When all that is done, your AGI (Adjusted gross income) should be just the amount of non-salary income you've reported. Flip over the form to the back side and take your personal exemption (based on filing status) and the standard deduction (also based on filing status). That should give you something between $8000 and $15000 to subtract from your AGI to get your taxable income to $0 or less. 

If you have income over and above that, you need to go with the Foreign Tax Credit. But if that's sufficient to knock out your taxability, it's the quickest and easiest way to go. 
Cheers,
Bev


----------



## SuzieF (Feb 3, 2014)

Thanks guys.. I figured out why the program was giving me a minus for my foreign earned income instead of just putting it at zero..so I got that fixed.

LOL now it's trying to give me a $300 economic stimulus credit of $300! Without this stimulus credit my tax is very low like $150 which is fine.. I think I would be much better off sending in my late tax of $150 knowing I will prolly have to pay some interest than sending in a return asking for a refund of $150 because of that stimulus credit!


All other years are just my earned income from the one job I've had here in canada since 2004.


----------



## BBCWatcher (Dec 28, 2012)

SuzieF said:


> LOL now it's trying to give me a $300 economic stimulus credit of $300! Without this stimulus credit my tax is very low like $150 which is fine.. I think I would be much better off sending in my late tax of $150 knowing I will prolly have to pay some interest than sending in a return asking for a refund of $150 because of that stimulus credit!


You have another choice: take the credit you're entitled to but send in the return asking for $0. Which is the only choice available for tax years 2009 and prior at this point in time (as I write this).


----------



## SuzieF (Feb 3, 2014)

BBCWatcher said:


> You have another choice: take the credit you're entitled to but send in the return asking for $0. Which is the only choice available for tax years 2009 and prior at this point in time (as I write this).

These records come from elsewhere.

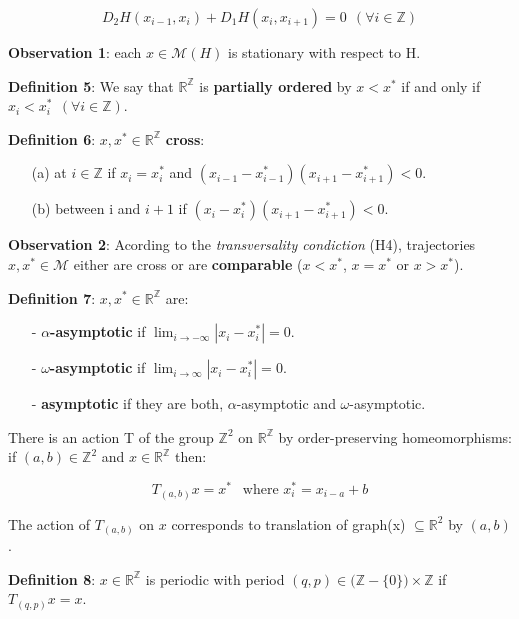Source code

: \documentclass{article}
\begin{document}
	$$	
		D_2 H( x_{i -1}, x_{i}) + D_1 H( x_{i}, x_{i + 1}) = 0 \ \ (\forall i \in \mathbb{Z}) 
	$$
	
\noindent \textbf{Observation 1}: each $x \in \mathcal{M}(H)$ is stationary with respect to H.

\noindent \textbf{Definition 5}: We say that $\mathbb{R}^{\mathbb{Z}}$ is \textbf{partially ordered} by $x < x^{*}$ if and only if $x_{i} < x_{i}^{*} \ \ (\forall i \in \mathbb{Z})$.


\noindent \textbf{Definition 6}: $x, x^{*} \in \mathbb{R}^{\mathbb{Z}}$ \textbf{cross}:
	\begin{itemize}
		\item[(a)] at $i \in \mathbb{Z}$ if $x_i = x_{i}^{*}$ and $(x_{i - 1} - x^{*}_{i - 1}) (x_{i + 1} - x^{*}_{i + 1}) < 0 $.
		\item[(b)] between i and $i + 1$ if $(x_{i} - x^{*}_{i}) (x_{i + 1} - x^{*}_{i + 1}) < 0 $.
	\end{itemize}

\noindent \textbf{Observation 2}: Acording to the \textit{transversality condiction} (H4), trajectories $x, x^{*} \in \mathcal{M}$ either are cross or are \textbf{comparable} ($x < x^{*}$, $x = x^{*}$ or $x > x^{*}$).  

\noindent \textbf{Definition 7}:  $x, x^{*} \in \mathbb{R}^{\mathbb{Z}}$ are:
	\begin{itemize}
		\item[-] \textbf{$\alpha$-asymptotic} if $\lim_{i \rightarrow - \infty} | x_i - x_{i}^{*} | = 0$.
		\item[-] \textbf{$\omega$-asymptotic} if $\lim_{i \rightarrow  \infty} | x_i - x_{i}^{*} | = 0$.
		\item[-] \textbf{asymptotic} if they are both, $\alpha$-asymptotic and $\omega$-asymptotic.
	\end{itemize}


\noindent There is an action T of the group $\mathbb{Z}^2$ on $\mathbb{R}^{\mathbb{Z}}$ by order-preserving homeomorphisms: if $(a, b) \in \mathbb{Z}^{2}$ and $x \in \mathbb{R}^{\mathbb{Z}}$ then:

	$$
		T_{(a, b)} x = x^{*} \ \ \text{  where  } x^{*}_{i} = x_{i - a} + b
	$$

The action of $T_{(a, b)}$ on $x$ corresponds to translation of graph(x) $\subseteq \mathbb{R}^{2}$ by $(a, b)$.

\noindent \textbf{Definition 8}: $x \in \mathbb{R}^{\mathbb{Z}}$ is periodic with period $(q, p) \in \big( \mathbb{Z} - \{ 0 \} \big) \times \mathbb{Z}$ if $T_{(q, p)} x = x$.
\end{document}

I was able to trick the program into leaving it out by checking that I had received it in a previous year.

So the little I gained on the half of the property I owned since 1999 was eaten away to zero by the standard deduction and persona exemption and the second half I sold within a few weeks of receiving it was actually a loss.. Tho I can't take a loss as I didn't live there.. So all in all I feel pretty good about this so far! The only slight concern I have is coming up with the basis on my half I got from mom when she passed in '99. It was a life estate so no probate had to be done.. Thus no formal valuation. When my brother passed I had a valuation done ( and the new owner sold the property within 6 months for $75,000 more! So I know I'm good there). I've spent days googling and have sited 6 or so documents I found basing the last 10 years appreciation at 4% yearly in that state and county. so I deducted 4% off each year from the acquisition of the second half back to the date I got the first half.. And that 4% yearly added to the year I sold the place, comes up to about exactly what Zillow says today's value is.


----------



## BBCWatcher (Dec 28, 2012)

That narrative went right over my head, but OK. 

What I mean is that on the paper forms you can take that credit if you need it. Then, when you get to the very end and it asks you to write in the amount of refund owed to you, you can write in zero if you wish. That's on line 73 in the 2013 edition of IRS Form 1040.

I'm not necessarily recommending you skip collecting a refundable tax credit you're entitled to, but if you want to skip it that's where you can do it. If you'd otherwise be writing a non-zero number on line 73, just write in zero.


----------



## maz57 (Apr 17, 2012)

Looks to me like you are coming up to speed nicely on all of this! I think what BBC is saying is that the window for claiming those credits for past years has closed. I think after three years has passed the credit can no longer be claimed, even though you would have otherwise qualified for it if you had filed on time. So you do the calculation but don't bring it down to the bottom line and actually ask for a refund. (BBC can correct me if I've got it wrong; he always does, lol!)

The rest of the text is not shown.